[What is being asked]: Reproduce exactly the lines below from the one containing "Bounded upper-semicontinuous subsolutions" through the one containing "and restrict the", including both, and nothing else.

[Provided entries]:
......

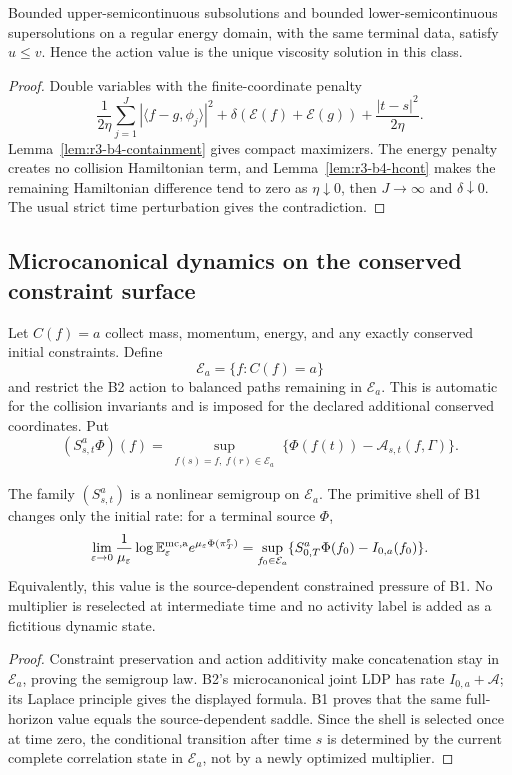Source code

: \begin{theorem}
\label{thm:r3-b4-comparison}
Bounded upper-semicontinuous subsolutions and bounded lower-semicontinuous
supersolutions on a regular energy domain, with the same terminal data, satisfy
\(u\le v\).  Hence the action value is the unique viscosity solution in this
class.
\end{theorem}

\begin{proof}
Double variables with the finite-coordinate penalty
\[
 \frac1{2\eta}\sum_{j=1}^J
 |\langle f-g,\phi_j\rangle|^2
 +\delta(\mathcal E(f)+\mathcal E(g))
 +\frac{|t-s|^2}{2\eta}.
\]
Lemma~\ref{lem:r3-b4-containment} gives compact maximizers.  The energy
penalty creates no collision Hamiltonian term, and
Lemma~\ref{lem:r3-b4-hcont} makes the remaining Hamiltonian difference tend to
zero as \(\eta\downarrow0\), then \(J\to\infty\) and
\(\delta\downarrow0\).  The usual strict time perturbation gives the
contradiction.
\end{proof}

\subsection{Microcanonical dynamics on the conserved constraint surface}

Let \(C(f)=a\) collect mass, momentum, energy, and any exactly conserved
initial constraints.  Define
\[
 \mathcal E_a=\{f:C(f)=a\}
\]
and restrict the B2 action to balanced paths remaining in \(\mathcal E_a\).
This is automatic for the collision invariants and is imposed for the declared
additional conserved coordinates.  Put
\[
 (S_{s,t}^a\Phi)(f)
 =\sup_{\substack{f(s)=f,\ f(r)\in\mathcal E_a}}
 \{\Phi(f(t))-\mathcal A_{s,t}(f,\Gamma)\}.
\]

\begin{theorem}
\label{thm:r3-b4-micro}
The family \((S_{s,t}^a)\) is a nonlinear semigroup on
\(\mathcal E_a\).  The primitive shell of B1 changes only the initial rate:
for a terminal source \(\Phi\),
\[
 \lim_{\varepsilon\to0}
 \frac1{\mu_\varepsilon}
 \log\mathbb E^{\rm mc,a}_\varepsilon
 e^{\mu_\varepsilon\Phi(\pi_T^\varepsilon)}
 =\sup_{f_0\in\mathcal E_a}
 \{S_{0,T}^a\Phi(f_0)-I_{0,a}(f_0)\}.
\]
Equivalently, this value is the source-dependent constrained pressure of B1.
No multiplier is reselected at intermediate time and no activity label is
added as a fictitious dynamic state.
\end{theorem}

\begin{proof}
Constraint preservation and action additivity make concatenation stay in
\(\mathcal E_a\), proving the semigroup law.  B2's microcanonical joint LDP
has rate \(I_{0,a}+\mathcal A\); its Laplace principle gives the displayed
formula.  B1 proves that the same full-horizon value equals the
source-dependent saddle.  Since the shell is selected once at time zero, the
conditional transition after time \(s\) is determined by the current complete
correlation state in \(\mathcal E_a\), not by a newly optimized multiplier.
\end{proof}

......

[Solution to this problem]:
Bounded upper-semicontinuous subsolutions and bounded lower-semicontinuous
supersolutions on a regular energy domain, with the same terminal data, satisfy
\(u\le v\).  Hence the action value is the unique viscosity solution in this
class.
\end{theorem}

\begin{proof}
Double variables with the finite-coordinate penalty
\[
 \frac1{2\eta}\sum_{j=1}^J
 |\langle f-g,\phi_j\rangle|^2
 +\delta(\mathcal E(f)+\mathcal E(g))
 +\frac{|t-s|^2}{2\eta}.
\]
Lemma~\ref{lem:r3-b4-containment} gives compact maximizers.  The energy
penalty creates no collision Hamiltonian term, and
Lemma~\ref{lem:r3-b4-hcont} makes the remaining Hamiltonian difference tend to
zero as \(\eta\downarrow0\), then \(J\to\infty\) and
\(\delta\downarrow0\).  The usual strict time perturbation gives the
contradiction.
\end{proof}

\subsection{Microcanonical dynamics on the conserved constraint surface}

Let \(C(f)=a\) collect mass, momentum, energy, and any exactly conserved
initial constraints.  Define
\[
 \mathcal E_a=\{f:C(f)=a\}
\]
and restrict the B2 action to balanced paths remaining in \(\mathcal E_a\).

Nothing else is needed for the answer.